From Casetext: Smarter Legal Research

Loggins v. Albert

United States Court of Appeals, Eighth Circuit
Dec 11, 2024
No. 24-1545 (8th Cir. Dec. 11, 2024)

Opinion

24-1545

12-11-2024

Jonathan David Loggins Plaintiff - Appellant v. Ronny Albert; Chris Bunge, Corporal; Alisha Ettesvold; Sam Ockert; Kyle Daniels Defendants - Appellees


Unpublished

Submitted: November 14, 2024

Appeal from United States District Court for the District of North Dakota - Eastern

Before LOKEN, GRUENDER, and GRASZ, Circuit Judges.

PER CURIAM.

Jonathan Loggins appeals the district court's adverse grant of summary judgment in his pro se 42 U.S.C. § 1983 action alleging that defendants used excessive force against him shortly after he was booked into the Cass County Jail. Upon careful de novo review, we affirm. See Drew v. City of Des Moines, 111 F.4th 881, 884 (8th Cir. 2024) (standard of review). We agree with the district court that the takedown and handcuffing by Officers Albert, Bunge, and Ockert was objectively reasonable, and that Loggins did not show that Officers Daniels and Ettesvold used any force against him. See Parrish v. Dingman, 912 F.3d 464, 468 (8th Cir. 2019) (finding the officer's actions in pushing the detainee against wall and leveraging him to the floor were objectively reasonable, as: force was justified based on a reasonable belief that the detainee was trying to leave the cell or passively resisting, the officer was forced to make a split-second judgment due to the detainee's sudden movement, and the takedown was proportionate to the need for force and complied with jail policy); Chambers v. Pennycook, 641 F.3d 898, 904 (8th Cir. 2011) (reiterating that a plaintiff alleging excessive force must present sufficient facts to show an officer's conduct violated a constitutional right). Accordingly, all officers are entitled to qualified immunity on the claims related to the takedown and handcuffing of Loggins, Albert and Bunge are entitled to qualified immunity on the claims related to their use of a prone restraint, and Daniels and Ettesvold are entitled to qualified immunity on the claims related to their failure to intervene. See Chambers, 641 F.3d at 904 ("Qualified immunity shields a government official from liability and the burdens of litigation in a § 1983 action for damages unless the official's conduct violated a clearly established constitutional or statutory right of which a reasonable official would have known.").
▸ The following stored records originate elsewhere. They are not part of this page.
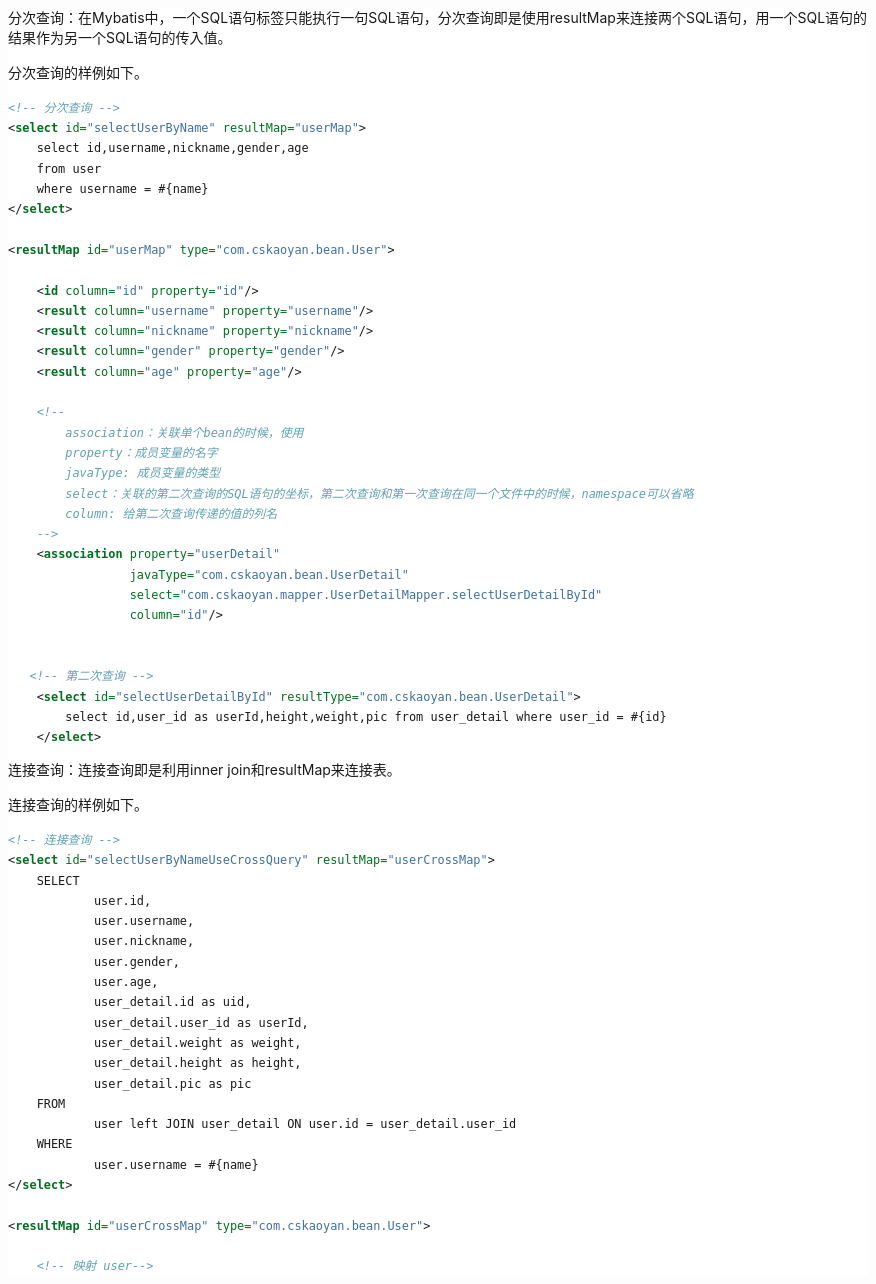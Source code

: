 分次查询：在Mybatis中，一个SQL语句标签只能执行一句SQL语句，分次查询即是使用resultMap来连接两个SQL语句，用一个SQL语句的结果作为另一个SQL语句的传入值。

分次查询的样例如下。

```xml
<!-- 分次查询 -->
<select id="selectUserByName" resultMap="userMap">
    select id,username,nickname,gender,age
    from user
    where username = #{name}
</select>

<resultMap id="userMap" type="com.cskaoyan.bean.User">

    <id column="id" property="id"/>
    <result column="username" property="username"/>
    <result column="nickname" property="nickname"/>
    <result column="gender" property="gender"/>
    <result column="age" property="age"/>

    <!--
        association：关联单个bean的时候，使用
        property：成员变量的名字
        javaType: 成员变量的类型
        select：关联的第二次查询的SQL语句的坐标，第二次查询和第一次查询在同一个文件中的时候，namespace可以省略
        column: 给第二次查询传递的值的列名
    -->
    <association property="userDetail"
                 javaType="com.cskaoyan.bean.UserDetail"
                 select="com.cskaoyan.mapper.UserDetailMapper.selectUserDetailById"
                 column="id"/>
    
    
   <!-- 第二次查询 -->  
 	<select id="selectUserDetailById" resultType="com.cskaoyan.bean.UserDetail">
        select id,user_id as userId,height,weight,pic from user_detail where user_id = #{id}
    </select>
```

连接查询：连接查询即是利用inner join和resultMap来连接表。

连接查询的样例如下。

```xml
<!-- 连接查询 -->
<select id="selectUserByNameUseCrossQuery" resultMap="userCrossMap">
    SELECT
            user.id,
            user.username,
            user.nickname,
            user.gender,
            user.age,
            user_detail.id as uid,
            user_detail.user_id as userId,
            user_detail.weight as weight,
            user_detail.height as height,
            user_detail.pic as pic
    FROM
            user left JOIN user_detail ON user.id = user_detail.user_id
    WHERE
            user.username = #{name}
</select>

<resultMap id="userCrossMap" type="com.cskaoyan.bean.User">

    <!-- 映射 user-->
```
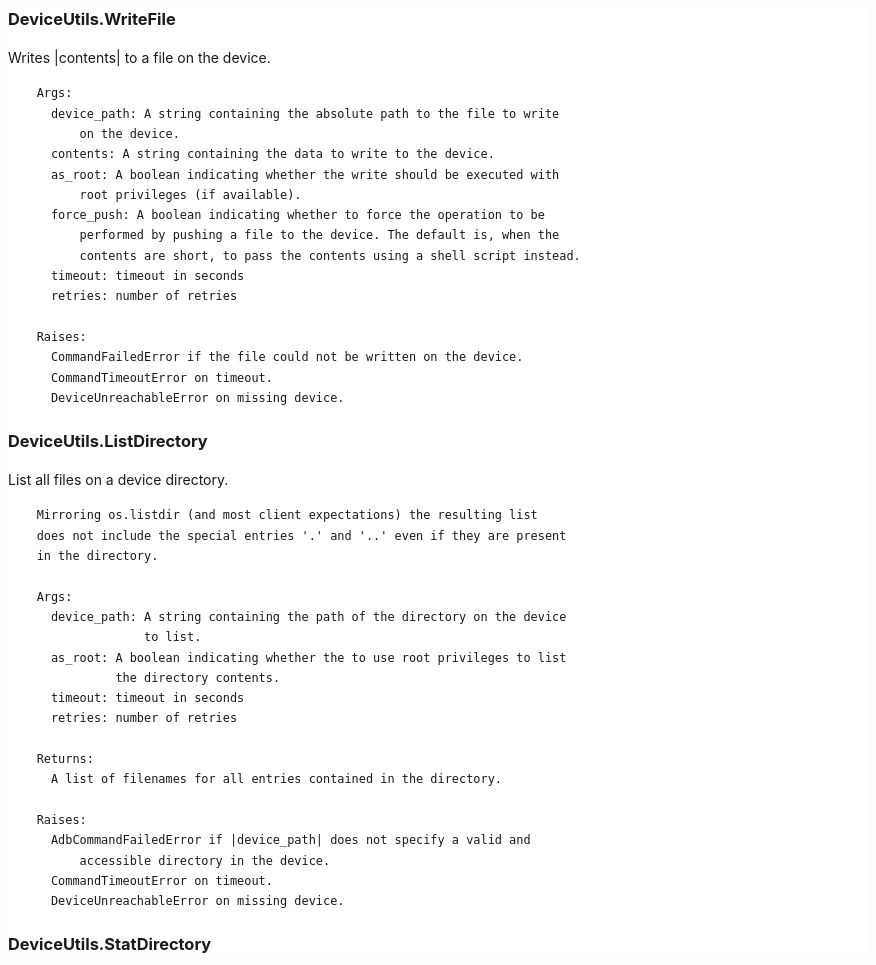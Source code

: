 
### DeviceUtils.WriteFile

Writes |contents| to a file on the device.
```
    Args:
      device_path: A string containing the absolute path to the file to write
          on the device.
      contents: A string containing the data to write to the device.
      as_root: A boolean indicating whether the write should be executed with
          root privileges (if available).
      force_push: A boolean indicating whether to force the operation to be
          performed by pushing a file to the device. The default is, when the
          contents are short, to pass the contents using a shell script instead.
      timeout: timeout in seconds
      retries: number of retries

    Raises:
      CommandFailedError if the file could not be written on the device.
      CommandTimeoutError on timeout.
      DeviceUnreachableError on missing device.
```


### DeviceUtils.ListDirectory

List all files on a device directory.
```
    Mirroring os.listdir (and most client expectations) the resulting list
    does not include the special entries '.' and '..' even if they are present
    in the directory.

    Args:
      device_path: A string containing the path of the directory on the device
                   to list.
      as_root: A boolean indicating whether the to use root privileges to list
               the directory contents.
      timeout: timeout in seconds
      retries: number of retries

    Returns:
      A list of filenames for all entries contained in the directory.

    Raises:
      AdbCommandFailedError if |device_path| does not specify a valid and
          accessible directory in the device.
      CommandTimeoutError on timeout.
      DeviceUnreachableError on missing device.
```


### DeviceUtils.StatDirectory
The Honorable Peter D. Welte, Chief Judge, United States District Court for the District of North Dakota, adopting the report and recommendations of the Honorable Alice R. Senechal, United States Magistrate Judge for the District of North Dakota.

We next address the excessive force claim against Bunge related to his wristlock maneuver against Loggins. The magistrate judge recommended denying summary judgment for Bunge on this claim, reasoning that genuine questions of material fact existed regarding whether and how many times a wrist-lock maneuver was used, whether Loggins was resisting arrest when Bunge applied the wrist-lock maneuver, and whether the wrist-lock maneuver caused Loggins's left wrist injury. The magistrate judge noted, however, that dismissal of that claim would be appropriate if the district court concluded that the claim was not sufficiently pled. The district court correctly concluded that the wrist-lock claim was not pled in the complaint-Loggins mentioned it for the first time in his deposition-and accordingly granted summary judgment to Bunge. Further, dismissal is appropriate because Loggins has not moved to amend his complaint under Federal Rule of Civil Procedure 15(b) to include his wrist-lock claim. See Brand v. Nat'l Union Fire Ins. Co. of Pittsburgh, Pa., 934 F.3d 799, 804 (8th Cir. 2019) ("While the district court may have authority to [amend a complaint sua sponte], it has no obligation, absent a request" from the litigant.).

Finally, the district court judge conducted the proper de novo review of the magistrate judge's report and recommendations, see Edmundson v. Turner, 954 F.2d 510, 513 (8th Cir. 1992); and did not plainly err in failing to recuse sua sponte, see Fletcher v. Conoco Pipe Line Co., 323 F.3d 661, 663 (8th Cir. 2003).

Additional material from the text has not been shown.